Nampt is actually a widespread enzyme and catalyzes such a fundamental process that most cells of the body have an internal form of it. But, studying mice, the researchers saw that Nampt could be secreted from cells — but only from fat cells. And because Nampt levels are low in pancreatic cells, the pancreas depends on the enzyme secreted from fat and its product, NMN, in the blood.

When pancreatic beta cells absorb enough NMN, it stimulates them to secrete insulin. In the bloodstreams of laboratory mice, NMN was measured at a concentration shown to be sufficient to enhance insulin secretion from pancreatic beta cells. No one had previously known that NMN circulated in the bloodstream.

Mice engineered to have just one instead of two copies of the Nampt gene had a mildly impaired ability to metabolize glucose and had a defect in insulin secretion. The researchers showed that NMN restored normal insulin secretion in these mice.

In conjunction with the Office of Technology Management at the University, Imai has patented the use of Nampt and NMN for the prevention and treatment of metabolic complications, such as type 2 diabetes.

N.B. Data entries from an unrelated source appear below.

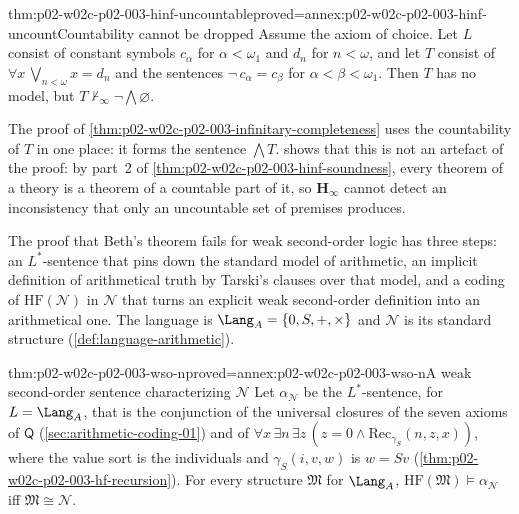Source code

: \begin{hbtheorem}{thm:p02-w02c-p02-003-hinf-uncountable}{proved=annex:p02-w02c-p02-003-hinf-uncount}{Countability cannot be dropped}
Assume the axiom of choice.  Let \(L\) consist of constant symbols
\(c_\alpha\) for \(\alpha<\omega_1\) and \(d_n\) for \(n<\omega\), and let
\(T\) consist of \(\forall x\,\bigvee_{n<\omega}x=d_n\) and the sentences
\(\neg\,c_\alpha=c_\beta\) for \(\alpha<\beta<\omega_1\).  Then \(T\) has no
model, but \(T\nvdash_{\infty}\neg\bigwedge\varnothing\).
\end{hbtheorem}

The proof of \cref{thm:p02-w02c-p02-003-infinitary-completeness} uses
the countability of \(T\) in one place: it forms the sentence
\(\bigwedge T\).   shows that
this is not an artefact of the proof: by part~2 of
\cref{thm:p02-w02c-p02-003-hinf-soundness}, every theorem of a theory is a
theorem of a countable part of it, so \(\mathbf H_{\infty}\) cannot detect
an inconsistency that only an uncountable set of premises produces.

The proof that Beth's theorem fails for weak second-order logic has
three steps: an \(L^{*}\)-sentence that pins down the standard model of
arithmetic, an implicit definition of arithmetical truth by Tarski's
clauses over that model, and a coding of \(\mathrm{HF}(\mathcal N)\) in
\(\mathcal N\) that turns an explicit weak second-order definition into
an arithmetical one.  The language is \(\Lang_A=\{0,S,+,\times\}\) and \(\mathcal N\)
is its standard structure (\cref{def:language-arithmetic}).

\begin{hbtheorem}{thm:p02-w02c-p02-003-wso-n}{proved=annex:p02-w02c-p02-003-wso-n}{A weak second-order sentence characterizing \(\mathcal N\)}
Let \(\alpha_{\mathcal N}\) be the \(L^{*}\)-sentence, for \(L=\Lang_A\),
that is the conjunction of the universal closures of the seven axioms of
\(\mathsf Q\) (\cref{sec:arithmetic-coding-01}) and of
\(\forall x\,\exists n\,\exists z\,(z=0\land\mathrm{Rec}_{\gamma_S}(n,z,x))\),
where the value sort is the individuals and \(\gamma_S(i,v,w)\) is
\(w=Sv\) (\cref{thm:p02-w02c-p02-003-hf-recursion}).  For every structure
\(\mathfrak M\) for \(\Lang_A\),
\(\mathrm{HF}(\mathfrak M)\models\alpha_{\mathcal N}\) iff
\(\mathfrak M\cong\mathcal N\).
\end{hbtheorem}


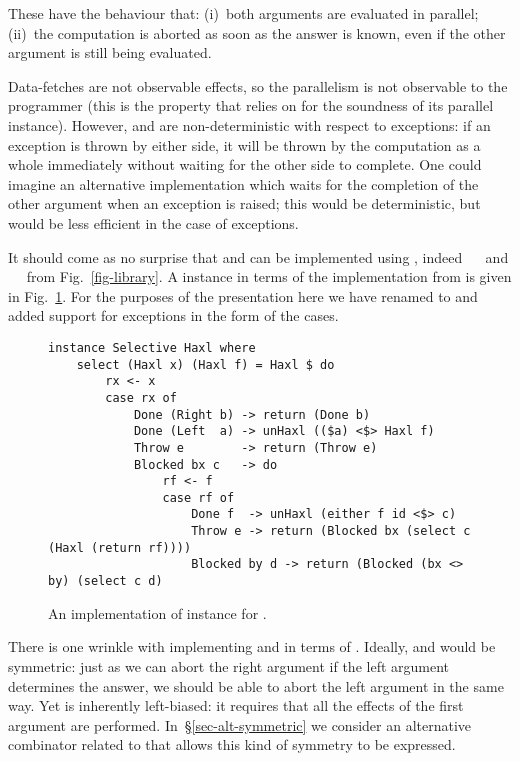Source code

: \noindent
These have the behaviour that: (i)~both arguments are evaluated in parallel;
(ii)~the computation is aborted as soon as the answer is known, even if the
other argument is still being evaluated.

Data-fetches are not observable effects, so the parallelism is not
observable to the programmer (this is the property that \Haxl relies
on for the soundness of its parallel 
instance). However,  and  are non-deterministic with
respect to exceptions: if an exception is thrown by either side, it
will be thrown by the computation as a whole immediately without
waiting for the other side to complete.  One could imagine an
alternative implementation which waits for the completion of the other
argument when an exception is raised; this would be deterministic, but
would be less efficient in the case of exceptions.

It should come as no surprise that  and  can be
implemented using , indeed ~\hs{=}~\hs{(<||>)} and
~\hs{=}~\hs{(<&&>)} from Fig.~\ref{fig-library}. A 
instance in terms of the \Haxl implementation from \citet{marlow2014haxl} is
given in Fig.~\ref{fig-haxl-select}.  For the purposes of the presentation
here we have renamed  to  and added support for
exceptions in the form of the  cases.

\begin{figure}
\begin{verbatim}
instance Selective Haxl where
    select (Haxl x) (Haxl f) = Haxl $ do
        rx <- x
        case rx of
            Done (Right b) -> return (Done b)
            Done (Left  a) -> unHaxl (($a) <$> Haxl f)
            Throw e        -> return (Throw e)
            Blocked bx c   -> do
                rf <- f
                case rf of
                    Done f  -> unHaxl (either f id <$> c)
                    Throw e -> return (Blocked bx (select c (Haxl (return rf))))
                    Blocked by d -> return (Blocked (bx <> by) (select c d)
\end{verbatim}
\vspace{-1mm}
\caption{An implementation of  instance for \Haxl.}
\label{fig-haxl-select}
\vspace{-3mm}
\end{figure}

There is one wrinkle with implementing  and 
in terms of . Ideally,  and  would be
symmetric: just as we can abort the right argument if the left
argument determines the answer, we should be able to abort the left
argument in the same way. Yet  is inherently left-biased:
it requires that all the effects of the first argument are performed.
In~\S\ref{sec-alt-symmetric} we consider an alternative combinator
related to  that allows this kind of symmetry to be expressed.

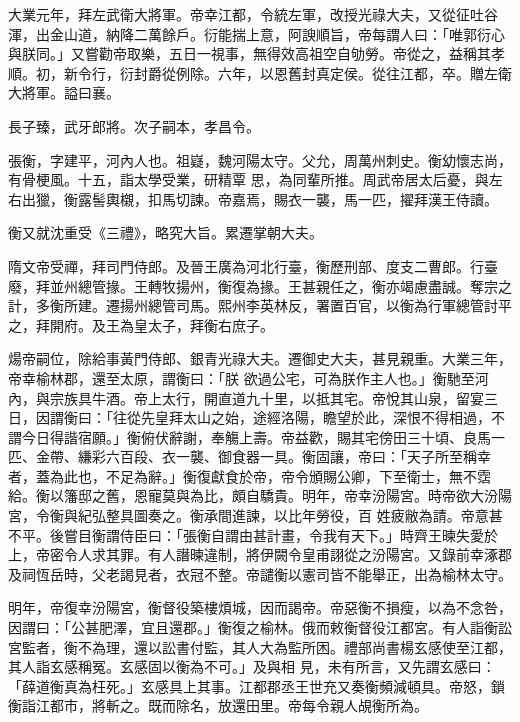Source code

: \begin{pinyinscope}
 大業元年，拜左武衛大將軍。帝幸江都，令統左軍，改授光祿大夫，又從征吐谷渾，出金山道，納降二萬餘戶。衍能揣上意，阿諛順旨，帝每謂人曰：「唯郭衍心與朕同。」又嘗勸帝取樂，五日一視事，無得效高祖空自劬勞。帝從之，益稱其孝順。初，新令行，衍封爵從例除。六年，以恩舊封真定侯。從往江都，卒。贈左衛大將軍。謚曰襄。



 長子臻，武牙郎將。次子嗣本，孝昌令。



 張衡，字建平，河內人也。祖嶷，魏河陽太守。父允，周萬州刺史。衡幼懷志尚，有骨梗風。十五，詣太學受業，研精覃
 思，為同輩所推。周武帝居太后憂，與左右出獵，衡露髻輿櫬，扣馬切諫。帝嘉焉，賜衣一襲，馬一匹，擢拜漢王侍讀。



 衡又就沈重受《三禮》，略究大旨。累遷掌朝大夫。



 隋文帝受禪，拜司門侍郎。及晉王廣為河北行臺，衡歷刑部、度支二曹郎。行臺廢，拜並州總管掾。王轉牧揚州，衡復為掾。王甚親任之，衡亦竭慮盡誠。奪宗之計，多衡所建。遷揚州總管司馬。熙州李英林反，署置百官，以衡為行軍總管討平之，拜開府。及王為皇太子，拜衡右庶子。



 煬帝嗣位，除給事黃門侍郎、銀青光祿大夫。遷御史大夫，甚見親重。大業三年，帝幸榆林郡，還至太原，謂衡曰：「朕
 欲過公宅，可為朕作主人也。」衡馳至河內，與宗族具牛酒。帝上太行，開直道九十里，以抵其宅。帝悅其山泉，留宴三日，因謂衡曰：「往從先皇拜太山之始，途經洛陽，瞻望於此，深恨不得相過，不謂今日得諧宿願。」衡俯伏辭謝，奉觴上壽。帝益歡，賜其宅傍田三十頃、良馬一匹、金帶、縑彩六百段、衣一襲、御食器一具。衡固讓，帝曰：「天子所至稱幸者，蓋為此也，不足為辭。」衡復獻食於帝，帝令頒賜公卿，下至衛士，無不霑給。衡以籓邸之舊，恩寵莫與為比，頗自驕貴。明年，帝幸汾陽宮。時帝欲大汾陽宮，令衡與紀弘整具圖奏之。衡承間進諫，以比年勞役，百
 姓疲敝為請。帝意甚不平。後嘗目衡謂侍臣曰：「張衡自謂由甚計畫，令我有天下。」時齊王暕失愛於上，帝密令人求其罪。有人譖暕違制，將伊闕令皇甫詡從之汾陽宮。又錄前幸涿郡及祠恆岳時，父老謁見者，衣冠不整。帝譴衡以憲司皆不能舉正，出為榆林太守。



 明年，帝復幸汾陽宮，衡督役築樓煩城，因而謁帝。帝惡衡不損瘦，以為不念咎，因謂曰：「公甚肥澤，宜且還郡。」衡復之榆林。俄而敕衡督役江都宮。有人詣衡訟宮監者，衡不為理，還以訟書付監，其人大為監所困。禮部尚書楊玄感使至江都，其人詣玄感稱冤。玄感固以衡為不可。」及與相
 見，未有所言，又先謂玄感曰：「薛道衡真為枉死。」玄感具上其事。江都郡丞王世充又奏衡頻減頓具。帝怒，鎖衡詣江都市，將斬之。既而除名，放還田里。帝每令親人覘衡所為。




\end{pinyinscope}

Next, the researchers will try to identify the factors that cause secretion of Nampt from fat cells and the mechanisms by which NMN enhances insulin secretion in the pancreas.

Revollo JR, Körner A, Mills KF, Satoh A, Wang T, Garten A, Dasgupta B, Sasaki Y, Wolberger C, Townsend RR, Milbrandt J, Kiess W, Imai S. Nampt/PBEF/visfatin regulates insulin secretion in beta cells as a systemic NAD biosynthetic enzyme. Cell Metabolism. November 7, 2007.

Shin-ichiro Imai and Javier Revollo are the inventor and the co-inventor, respectively, of the intellectual properties regarding the uses of Nampt and NMN, one of which is licensed to Sirtris Pharmaceuticals Inc. Jeffrey Milbrandt and Cynthia Wolberger are members of the scientific advisory board of Sirtris Pharmaceuticals Inc.

This research was supported by funding from the Ellison Medical Foundation, the National Institute on Aging, the Washington University Clinical Nutrition Research Unit, Juvenile Diabetes Research Foundation, American Diabetes Association, the National Institute of Diabetes and Digestive and Kidney Diseases, the National Institutes of Health, the Muscular Dystrophy Association, the National Centers of Research Resources, the Deutsche Forschungsgemeinschaft, the Translational Centre for Regenerative Medicine and the German Diabetes Association.

Washington University School of Medicine's 2,100 employed and volunteer faculty physicians also are the medical staff of Barnes-Jewish and St. Louis Children's hospitals. The School of Medicine is one of the leading medical research, teaching and patient care institutions in the nation, currently ranked fourth in the nation by U.S. News & World Report. Through its affiliations with Barnes-Jewish and St. Louis Children's hospitals, the School of Medicine is linked to BJC HealthCare.